A rainbow appeared as a line of surprisingly strong
rain and snow showers, some with lightning, approached
Alburgh,Vermont Thursday morning. 
Here in Vermont yesterday, we woke up to quite a benign weather forecast: A slight chance of a light morning shower as a lame pair of cold fronts arrived.

Temperatures would start out mild in the 40s and fall into the 30s Maybe there'd be a mountain snow flurry.  

The temperature trend forecast was spot on, but boy those showers had some oomph to them.

I was working outdoors along Lake Champlain in Alburgh when the "light showers" arrived. It didn't rain particularly hard, but those clouds were tall and dark and the gust front with this was impressive. And was that thunder I heard in the distance?

Sure was. Some of the showers with the cold front had lightning strikes within them. And it abruptly turned colder as the showers arrived, turning the precipitation to snow in some areas. So a few Vermonters - like those in Craftsbury Common - were treated to relatively rare thundersnow, which is always cool.

Why was this cold front so impressive? After all, it wasn't the strongest cold front ever, in terms of temperature change.
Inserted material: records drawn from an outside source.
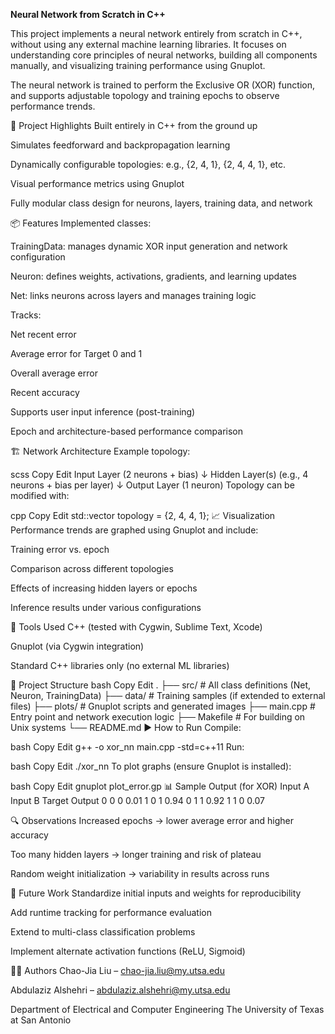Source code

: **Neural Network from Scratch in C++**

This project implements a neural network entirely from scratch in C++, without using any external machine learning libraries. It focuses on understanding core principles of neural networks, building all components manually, and visualizing training performance using Gnuplot.

The neural network is trained to perform the Exclusive OR (XOR) function, and supports adjustable topology and training epochs to observe performance trends.

🧠 Project Highlights
Built entirely in C++ from the ground up

Simulates feedforward and backpropagation learning

Dynamically configurable topologies: e.g., {2, 4, 1}, {2, 4, 4, 1}, etc.

Visual performance metrics using Gnuplot

Fully modular class design for neurons, layers, training data, and network

📦 Features
Implemented classes:

TrainingData: manages dynamic XOR input generation and network configuration

Neuron: defines weights, activations, gradients, and learning updates

Net: links neurons across layers and manages training logic

Tracks:

Net recent error

Average error for Target 0 and 1

Overall average error

Recent accuracy

Supports user input inference (post-training)

Epoch and architecture-based performance comparison

🏗️ Network Architecture
Example topology:

scss
Copy
Edit
Input Layer (2 neurons + bias)
↓
Hidden Layer(s) (e.g., 4 neurons + bias per layer)
↓
Output Layer (1 neuron)
Topology can be modified with:

cpp
Copy
Edit
std::vector<unsigned> topology = {2, 4, 4, 1};
📈 Visualization
Performance trends are graphed using Gnuplot and include:

Training error vs. epoch

Comparison across different topologies

Effects of increasing hidden layers or epochs

Inference results under various configurations

🔧 Tools Used
C++ (tested with Cygwin, Sublime Text, Xcode)

Gnuplot (via Cygwin integration)

Standard C++ libraries only (no external ML libraries)

📁 Project Structure
bash
Copy
Edit
.
├── src/                    # All class definitions (Net, Neuron, TrainingData)
├── data/                   # Training samples (if extended to external files)
├── plots/                  # Gnuplot scripts and generated images
├── main.cpp                # Entry point and network execution logic
├── Makefile                # For building on Unix systems
└── README.md
▶️ How to Run
Compile:

bash
Copy
Edit
g++ -o xor_nn main.cpp -std=c++11
Run:

bash
Copy
Edit
./xor_nn
To plot graphs (ensure Gnuplot is installed):

bash
Copy
Edit
gnuplot plot_error.gp
📊 Sample Output (for XOR)
Input A	Input B	Target	Output
0	0	0	0.01
1	0	1	0.94
0	1	1	0.92
1	1	0	0.07

🔍 Observations
Increased epochs → lower average error and higher accuracy

Too many hidden layers → longer training and risk of plateau

Random weight initialization → variability in results across runs

🚀 Future Work
Standardize initial inputs and weights for reproducibility

Add runtime tracking for performance evaluation

Extend to multi-class classification problems

Implement alternate activation functions (ReLU, Sigmoid)

👨‍💻 Authors
Chao-Jia Liu – chao-jia.liu@my.utsa.edu

Abdulaziz Alshehri – abdulaziz.alshehri@my.utsa.edu

Department of Electrical and Computer Engineering
The University of Texas at San Antonio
It got colder after that and another weaker cold front went by Thursday, but it was nothing extreme.

This was another of those "shortwaves" I talked about in recent posts, fast moving, small storms that don't have a lot of moisture with them and don't spread rough weather or heavy rain or snow over wide areas. But some of these shortwaves can have a punch.

Every time a cold front or other weather system comes through, the air is rising, which encourages clouds and precipitation to form. But for a variety of reasons, sometimes this lift is stronger than usual. Such was the case on Thursday.

One area of this shortwave had stronger updrafts than is typical for this time of year.  Stronger updrafts can help showers grow into thunderstorms. And that relatively small area of stronger updrafts happened to pass right over northern Vermont.

Stronger updrafts mean stronger storms, so this one was able to trigger some rare Vermont November thunderstorms.

This was the second time this month that Vermont experience thunderstorms. There were some loud thunderstorms as a cold front passed on the the night of November 9-10. Two thundery days in one Vermont November is pretty rare.